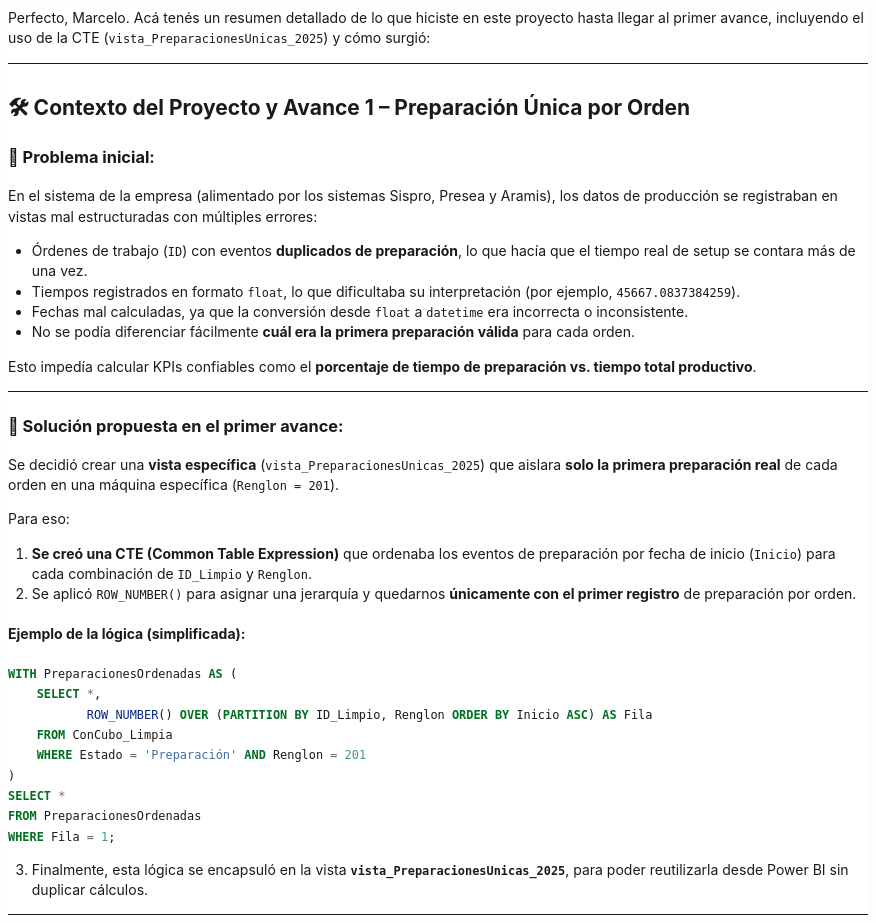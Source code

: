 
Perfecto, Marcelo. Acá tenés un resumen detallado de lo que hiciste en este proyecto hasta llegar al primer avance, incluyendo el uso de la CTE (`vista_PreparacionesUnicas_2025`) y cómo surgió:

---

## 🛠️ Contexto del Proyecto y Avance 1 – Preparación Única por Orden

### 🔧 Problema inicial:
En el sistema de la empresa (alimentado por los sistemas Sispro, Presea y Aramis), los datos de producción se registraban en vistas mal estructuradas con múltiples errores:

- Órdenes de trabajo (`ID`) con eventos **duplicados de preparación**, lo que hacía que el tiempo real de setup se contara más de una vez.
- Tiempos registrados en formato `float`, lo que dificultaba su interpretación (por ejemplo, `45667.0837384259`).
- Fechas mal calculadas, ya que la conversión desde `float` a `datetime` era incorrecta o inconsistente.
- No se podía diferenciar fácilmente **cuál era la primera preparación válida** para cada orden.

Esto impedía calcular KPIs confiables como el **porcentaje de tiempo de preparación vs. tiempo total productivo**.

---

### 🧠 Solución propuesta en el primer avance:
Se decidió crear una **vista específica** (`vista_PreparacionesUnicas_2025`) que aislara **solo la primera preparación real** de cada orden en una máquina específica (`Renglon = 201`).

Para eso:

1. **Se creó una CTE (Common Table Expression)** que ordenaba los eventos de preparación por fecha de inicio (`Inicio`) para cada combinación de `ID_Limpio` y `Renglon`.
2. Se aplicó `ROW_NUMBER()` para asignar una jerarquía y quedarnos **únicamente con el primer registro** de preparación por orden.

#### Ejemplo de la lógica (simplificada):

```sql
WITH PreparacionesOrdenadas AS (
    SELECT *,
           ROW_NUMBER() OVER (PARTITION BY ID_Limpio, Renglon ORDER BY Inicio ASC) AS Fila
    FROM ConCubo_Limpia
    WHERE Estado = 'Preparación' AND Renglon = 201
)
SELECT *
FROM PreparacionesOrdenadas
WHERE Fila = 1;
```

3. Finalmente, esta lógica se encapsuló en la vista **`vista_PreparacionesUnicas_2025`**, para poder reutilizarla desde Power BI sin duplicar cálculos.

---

---

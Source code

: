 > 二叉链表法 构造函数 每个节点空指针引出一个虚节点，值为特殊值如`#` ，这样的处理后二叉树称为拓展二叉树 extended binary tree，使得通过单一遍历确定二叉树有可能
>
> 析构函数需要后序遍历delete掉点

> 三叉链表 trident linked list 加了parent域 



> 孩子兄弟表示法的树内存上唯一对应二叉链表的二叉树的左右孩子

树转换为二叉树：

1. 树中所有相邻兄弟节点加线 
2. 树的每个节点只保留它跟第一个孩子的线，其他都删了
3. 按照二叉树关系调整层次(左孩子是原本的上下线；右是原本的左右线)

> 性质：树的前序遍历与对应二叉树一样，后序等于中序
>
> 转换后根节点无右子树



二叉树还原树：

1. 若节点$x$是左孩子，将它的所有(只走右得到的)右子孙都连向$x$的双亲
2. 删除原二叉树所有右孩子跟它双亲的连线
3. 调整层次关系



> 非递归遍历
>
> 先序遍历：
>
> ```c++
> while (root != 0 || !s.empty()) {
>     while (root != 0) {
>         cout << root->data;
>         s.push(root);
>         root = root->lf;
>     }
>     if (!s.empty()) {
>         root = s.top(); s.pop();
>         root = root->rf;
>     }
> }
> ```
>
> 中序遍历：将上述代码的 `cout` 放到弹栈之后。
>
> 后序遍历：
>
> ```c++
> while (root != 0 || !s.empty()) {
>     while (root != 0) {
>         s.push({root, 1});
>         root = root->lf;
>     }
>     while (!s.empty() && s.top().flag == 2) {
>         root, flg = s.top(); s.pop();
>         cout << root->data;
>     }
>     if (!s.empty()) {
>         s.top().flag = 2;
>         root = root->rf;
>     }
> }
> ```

WHAT THE TASK REQUIRES: Could you state how many lines in the entries contain the word "eventos"? Reply with nothing but the number.

YOUR SOLUTION: 2